Trobman, 52, is a London-based capital markets partner and a former vice chair who joined Latham out of law school. His appointment, announced Friday, was effective immediately.
Voge left in March amid allegations of questionable communications with a woman unconnected to the firm, and several partners sought to replace him.
Voge, a project finance lawyer, also worked in Latham’s London office, and Trobman’s elevation appears to underscore the premium its partners place on accelerating practice growth in financial centers.
Trobman takes over the No. 2 highest-grossing firm, with more than $3 billion in revenue last year.

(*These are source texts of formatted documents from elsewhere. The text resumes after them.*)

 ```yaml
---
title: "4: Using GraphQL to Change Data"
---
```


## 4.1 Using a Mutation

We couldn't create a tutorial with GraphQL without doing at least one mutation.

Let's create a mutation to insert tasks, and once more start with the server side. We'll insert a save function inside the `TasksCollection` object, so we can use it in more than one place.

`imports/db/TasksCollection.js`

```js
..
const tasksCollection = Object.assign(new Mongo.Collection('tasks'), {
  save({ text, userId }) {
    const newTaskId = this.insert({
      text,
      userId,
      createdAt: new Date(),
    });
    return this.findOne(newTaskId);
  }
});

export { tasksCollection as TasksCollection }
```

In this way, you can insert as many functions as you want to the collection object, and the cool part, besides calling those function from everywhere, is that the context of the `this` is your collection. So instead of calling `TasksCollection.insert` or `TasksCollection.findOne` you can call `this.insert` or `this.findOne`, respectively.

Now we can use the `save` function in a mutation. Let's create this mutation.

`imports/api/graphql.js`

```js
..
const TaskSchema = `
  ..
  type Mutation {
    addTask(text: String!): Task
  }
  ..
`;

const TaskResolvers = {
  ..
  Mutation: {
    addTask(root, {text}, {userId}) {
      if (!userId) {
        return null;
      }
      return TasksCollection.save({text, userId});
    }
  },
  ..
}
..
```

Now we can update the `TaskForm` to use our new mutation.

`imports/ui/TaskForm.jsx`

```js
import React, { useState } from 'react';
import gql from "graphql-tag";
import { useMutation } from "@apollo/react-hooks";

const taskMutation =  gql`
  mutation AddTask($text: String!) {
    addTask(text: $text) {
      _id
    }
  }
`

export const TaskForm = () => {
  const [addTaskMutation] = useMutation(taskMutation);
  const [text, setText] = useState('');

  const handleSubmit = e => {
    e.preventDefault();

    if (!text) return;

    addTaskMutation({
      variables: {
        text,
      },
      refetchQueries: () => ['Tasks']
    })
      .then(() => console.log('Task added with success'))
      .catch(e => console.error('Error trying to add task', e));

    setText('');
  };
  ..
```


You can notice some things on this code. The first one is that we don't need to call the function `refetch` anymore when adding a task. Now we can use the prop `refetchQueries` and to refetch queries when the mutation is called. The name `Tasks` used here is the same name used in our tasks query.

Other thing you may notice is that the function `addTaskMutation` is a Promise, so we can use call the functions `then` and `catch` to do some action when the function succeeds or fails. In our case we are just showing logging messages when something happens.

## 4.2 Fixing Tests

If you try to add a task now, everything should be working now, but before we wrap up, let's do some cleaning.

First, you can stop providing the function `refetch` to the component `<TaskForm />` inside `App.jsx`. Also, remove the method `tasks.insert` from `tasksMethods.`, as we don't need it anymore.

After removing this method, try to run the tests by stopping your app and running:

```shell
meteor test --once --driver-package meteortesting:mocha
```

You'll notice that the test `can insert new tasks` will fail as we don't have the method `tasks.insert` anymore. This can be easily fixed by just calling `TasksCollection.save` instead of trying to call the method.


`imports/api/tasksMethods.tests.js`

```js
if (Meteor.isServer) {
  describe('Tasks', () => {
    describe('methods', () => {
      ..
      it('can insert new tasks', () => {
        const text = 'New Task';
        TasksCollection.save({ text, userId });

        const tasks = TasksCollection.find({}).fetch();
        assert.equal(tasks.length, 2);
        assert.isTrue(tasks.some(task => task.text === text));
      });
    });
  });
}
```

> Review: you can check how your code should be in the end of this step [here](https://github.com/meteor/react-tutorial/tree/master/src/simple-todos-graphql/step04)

Since the financial crisis, it has rebuilt its fortunes across a number of practice areas, especially corporate transactions, finance and litigation. With some 2,400 attorneys, it’s also beefed up its ranks, particularly in London and other financial centers.
Trobman has “a proven track record of bold and innovative leadership” and “brings a deep understanding of the ever-evolving dynamics of the market to the role,” the firm said.
Trobman showed a “deep commitment” and “sound judgment” as well as “calm and a sense of equanimity,” Ora Fisher, the firm’s vice chair, said.
“Over the years, he has played instrumental roles at the firm, bringing bold thinking and strategic insight. Perhaps most important of all, Rich deeply understands our culture,” Fisher added.
Latham declined to make Trobman available for an interview with Bloomberg Law.
In a statement, he attributed the firm’s eight years of revenue growth to client service and teamwork, and to “our disciplined focus on building high-end practices.”
Trobman signed on with Latham in 1991 in Los Angeles before moving to New York and then London in 2000.
There, he’s represented investment banking and private equity firms, and companies in public and private offerings, restructurings, and M&A transactions.
His clients have included The Carlyle Group and Nordic Capital, as well as investment banks, including JP Morgan, Credit Suisse and Goldman Sachs.
Trobman served on Latham’s executive committee before being elected vice chair in 2017.
Latham takes over as law firms seek to expand services for their multinational clients to successfully address complex cross-border issues.
Earlier this year, for example, Latham indicated it plans to grow its real estate practice domestically and abroad when it hired a new real estate co-chair, Michael Haas.
Trobman may also still have to deal with any fallout from disclosures that a firm client, Columbus Nova, reportedly funded by a Russian energy oligarch, poured money into an unusual and once-secretive consulting venture owned by President Donald Trump lawyer Michael Cohen.
The extent to which Cohen’s records will be disclosed publicly is being decided in federal court.